* Exercise goal
Restate word for word the lines of the records below, starting at the line that contains "To run this" and ending at the line that contains "Experiment with modifying", with both of those lines included and nothing else.

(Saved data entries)
= = = = =
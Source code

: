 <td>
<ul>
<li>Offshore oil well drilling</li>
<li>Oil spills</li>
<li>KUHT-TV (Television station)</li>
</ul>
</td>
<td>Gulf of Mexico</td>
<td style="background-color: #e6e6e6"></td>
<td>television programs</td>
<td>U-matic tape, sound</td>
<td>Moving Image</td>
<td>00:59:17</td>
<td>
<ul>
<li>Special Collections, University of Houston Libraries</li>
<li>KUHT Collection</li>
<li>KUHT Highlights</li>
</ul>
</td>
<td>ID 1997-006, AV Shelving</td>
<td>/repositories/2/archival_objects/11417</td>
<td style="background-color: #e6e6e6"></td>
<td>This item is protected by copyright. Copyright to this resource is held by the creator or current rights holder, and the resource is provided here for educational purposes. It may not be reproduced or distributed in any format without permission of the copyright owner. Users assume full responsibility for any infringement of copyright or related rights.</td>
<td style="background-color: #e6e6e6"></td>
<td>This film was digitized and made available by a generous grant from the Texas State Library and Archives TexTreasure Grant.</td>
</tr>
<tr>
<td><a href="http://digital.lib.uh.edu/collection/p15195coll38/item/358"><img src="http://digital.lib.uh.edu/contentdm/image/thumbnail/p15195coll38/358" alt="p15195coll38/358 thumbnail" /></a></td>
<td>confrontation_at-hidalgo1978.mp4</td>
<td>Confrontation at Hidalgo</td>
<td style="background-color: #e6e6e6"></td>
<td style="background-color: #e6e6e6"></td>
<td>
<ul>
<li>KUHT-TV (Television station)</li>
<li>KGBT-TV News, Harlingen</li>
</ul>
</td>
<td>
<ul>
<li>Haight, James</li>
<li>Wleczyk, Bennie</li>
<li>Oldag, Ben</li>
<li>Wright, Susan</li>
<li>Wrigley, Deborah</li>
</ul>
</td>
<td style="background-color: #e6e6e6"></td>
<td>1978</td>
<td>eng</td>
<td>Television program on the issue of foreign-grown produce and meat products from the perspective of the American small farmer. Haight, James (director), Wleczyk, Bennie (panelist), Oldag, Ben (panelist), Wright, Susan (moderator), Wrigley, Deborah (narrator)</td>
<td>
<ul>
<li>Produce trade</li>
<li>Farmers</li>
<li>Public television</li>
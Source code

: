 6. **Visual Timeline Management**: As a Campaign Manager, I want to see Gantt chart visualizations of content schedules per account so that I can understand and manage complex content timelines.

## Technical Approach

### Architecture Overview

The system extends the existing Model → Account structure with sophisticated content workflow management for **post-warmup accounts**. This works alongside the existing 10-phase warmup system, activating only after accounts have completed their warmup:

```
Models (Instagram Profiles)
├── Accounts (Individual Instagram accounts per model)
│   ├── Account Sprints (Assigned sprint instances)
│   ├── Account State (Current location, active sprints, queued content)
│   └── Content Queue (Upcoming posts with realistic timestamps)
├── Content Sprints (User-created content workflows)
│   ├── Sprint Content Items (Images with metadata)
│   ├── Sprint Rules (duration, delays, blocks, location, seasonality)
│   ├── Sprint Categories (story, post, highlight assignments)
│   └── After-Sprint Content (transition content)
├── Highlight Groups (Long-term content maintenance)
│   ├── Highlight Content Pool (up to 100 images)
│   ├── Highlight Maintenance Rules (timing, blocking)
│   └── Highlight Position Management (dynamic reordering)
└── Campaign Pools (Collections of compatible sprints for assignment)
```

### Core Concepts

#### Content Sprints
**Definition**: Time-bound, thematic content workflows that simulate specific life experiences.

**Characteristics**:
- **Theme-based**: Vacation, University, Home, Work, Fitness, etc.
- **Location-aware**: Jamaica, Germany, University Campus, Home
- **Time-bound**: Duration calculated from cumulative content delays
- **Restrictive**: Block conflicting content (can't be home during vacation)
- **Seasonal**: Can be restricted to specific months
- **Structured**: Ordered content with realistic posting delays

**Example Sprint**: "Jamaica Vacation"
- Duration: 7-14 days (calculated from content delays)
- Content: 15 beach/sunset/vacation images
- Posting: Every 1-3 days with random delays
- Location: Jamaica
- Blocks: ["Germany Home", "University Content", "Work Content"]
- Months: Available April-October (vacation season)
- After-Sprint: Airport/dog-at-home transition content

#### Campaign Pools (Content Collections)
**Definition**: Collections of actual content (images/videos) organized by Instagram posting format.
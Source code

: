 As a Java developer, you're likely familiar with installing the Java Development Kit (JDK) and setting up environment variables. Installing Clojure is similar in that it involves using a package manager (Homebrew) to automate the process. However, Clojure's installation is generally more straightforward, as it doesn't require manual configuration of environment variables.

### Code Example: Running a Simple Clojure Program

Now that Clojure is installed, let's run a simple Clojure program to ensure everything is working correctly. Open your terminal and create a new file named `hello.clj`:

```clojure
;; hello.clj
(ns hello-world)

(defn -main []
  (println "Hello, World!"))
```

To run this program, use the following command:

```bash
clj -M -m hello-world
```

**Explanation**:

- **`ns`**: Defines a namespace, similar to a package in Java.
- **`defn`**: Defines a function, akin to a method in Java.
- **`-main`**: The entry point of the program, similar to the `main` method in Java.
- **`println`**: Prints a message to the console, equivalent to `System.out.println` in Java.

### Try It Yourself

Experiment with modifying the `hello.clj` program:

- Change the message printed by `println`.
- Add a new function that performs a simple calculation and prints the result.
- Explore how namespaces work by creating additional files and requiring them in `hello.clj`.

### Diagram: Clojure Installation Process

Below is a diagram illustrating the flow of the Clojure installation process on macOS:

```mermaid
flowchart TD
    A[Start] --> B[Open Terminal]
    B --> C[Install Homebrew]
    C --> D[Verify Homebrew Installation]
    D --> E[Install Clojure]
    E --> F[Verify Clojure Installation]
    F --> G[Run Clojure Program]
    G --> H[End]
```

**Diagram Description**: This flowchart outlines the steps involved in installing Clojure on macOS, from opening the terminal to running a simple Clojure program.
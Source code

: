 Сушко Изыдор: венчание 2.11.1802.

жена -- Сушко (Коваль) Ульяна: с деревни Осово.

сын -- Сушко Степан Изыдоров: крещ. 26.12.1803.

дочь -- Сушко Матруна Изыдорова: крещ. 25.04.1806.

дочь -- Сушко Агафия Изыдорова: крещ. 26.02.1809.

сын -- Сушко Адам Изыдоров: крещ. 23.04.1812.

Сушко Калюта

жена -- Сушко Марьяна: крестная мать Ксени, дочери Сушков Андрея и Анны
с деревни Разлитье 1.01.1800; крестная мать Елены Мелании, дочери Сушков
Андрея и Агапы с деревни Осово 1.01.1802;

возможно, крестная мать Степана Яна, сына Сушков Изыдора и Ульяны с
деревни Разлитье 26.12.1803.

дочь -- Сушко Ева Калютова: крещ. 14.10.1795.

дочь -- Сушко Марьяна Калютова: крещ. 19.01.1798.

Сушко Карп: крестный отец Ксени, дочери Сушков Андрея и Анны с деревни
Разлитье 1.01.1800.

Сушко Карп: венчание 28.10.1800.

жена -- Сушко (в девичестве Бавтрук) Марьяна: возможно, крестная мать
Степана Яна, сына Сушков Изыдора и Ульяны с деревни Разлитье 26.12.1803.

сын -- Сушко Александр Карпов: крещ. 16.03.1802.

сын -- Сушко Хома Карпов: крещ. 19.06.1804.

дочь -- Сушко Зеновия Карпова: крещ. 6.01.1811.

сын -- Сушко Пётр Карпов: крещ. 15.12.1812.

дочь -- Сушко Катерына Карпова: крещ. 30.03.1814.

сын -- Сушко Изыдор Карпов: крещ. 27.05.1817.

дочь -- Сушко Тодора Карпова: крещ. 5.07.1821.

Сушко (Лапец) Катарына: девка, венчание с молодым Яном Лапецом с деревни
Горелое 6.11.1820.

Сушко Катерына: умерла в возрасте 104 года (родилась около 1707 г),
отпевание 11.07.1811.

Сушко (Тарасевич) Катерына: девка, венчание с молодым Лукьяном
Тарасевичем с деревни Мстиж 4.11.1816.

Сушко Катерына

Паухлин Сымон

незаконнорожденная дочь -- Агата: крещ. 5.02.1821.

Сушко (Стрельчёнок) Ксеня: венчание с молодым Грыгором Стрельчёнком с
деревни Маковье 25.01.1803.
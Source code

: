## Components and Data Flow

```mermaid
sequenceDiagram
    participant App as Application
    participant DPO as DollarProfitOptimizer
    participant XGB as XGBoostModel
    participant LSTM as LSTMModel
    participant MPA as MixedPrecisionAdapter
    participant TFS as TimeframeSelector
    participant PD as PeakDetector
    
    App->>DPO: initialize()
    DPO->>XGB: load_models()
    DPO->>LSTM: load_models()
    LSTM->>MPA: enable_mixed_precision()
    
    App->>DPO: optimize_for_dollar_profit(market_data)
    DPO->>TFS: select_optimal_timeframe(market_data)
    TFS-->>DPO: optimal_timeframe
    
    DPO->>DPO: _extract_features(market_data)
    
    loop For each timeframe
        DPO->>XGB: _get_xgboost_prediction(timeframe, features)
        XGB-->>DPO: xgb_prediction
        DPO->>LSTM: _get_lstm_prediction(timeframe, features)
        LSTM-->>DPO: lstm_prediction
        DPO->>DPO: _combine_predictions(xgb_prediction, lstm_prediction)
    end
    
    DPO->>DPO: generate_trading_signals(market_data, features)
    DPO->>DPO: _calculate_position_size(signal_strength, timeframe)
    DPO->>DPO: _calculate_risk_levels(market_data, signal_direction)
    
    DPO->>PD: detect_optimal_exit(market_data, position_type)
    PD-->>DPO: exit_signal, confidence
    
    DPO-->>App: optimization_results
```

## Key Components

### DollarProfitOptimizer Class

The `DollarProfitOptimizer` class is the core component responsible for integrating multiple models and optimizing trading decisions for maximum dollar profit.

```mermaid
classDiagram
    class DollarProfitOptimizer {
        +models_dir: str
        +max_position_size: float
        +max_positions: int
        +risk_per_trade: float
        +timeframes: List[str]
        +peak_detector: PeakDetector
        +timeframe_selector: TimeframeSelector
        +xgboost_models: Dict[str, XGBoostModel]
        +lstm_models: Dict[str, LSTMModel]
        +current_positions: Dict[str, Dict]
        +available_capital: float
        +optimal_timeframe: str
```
= = = = =
* Answer section
To run this program, use the following command:

```bash
clj -M -m hello-world
```

**Explanation**:

- **`ns`**: Defines a namespace, similar to a package in Java.
- **`defn`**: Defines a function, akin to a method in Java.
- **`-main`**: The entry point of the program, similar to the `main` method in Java.
- **`println`**: Prints a message to the console, equivalent to `System.out.println` in Java.

### Try It Yourself

Experiment with modifying the `hello.clj` program:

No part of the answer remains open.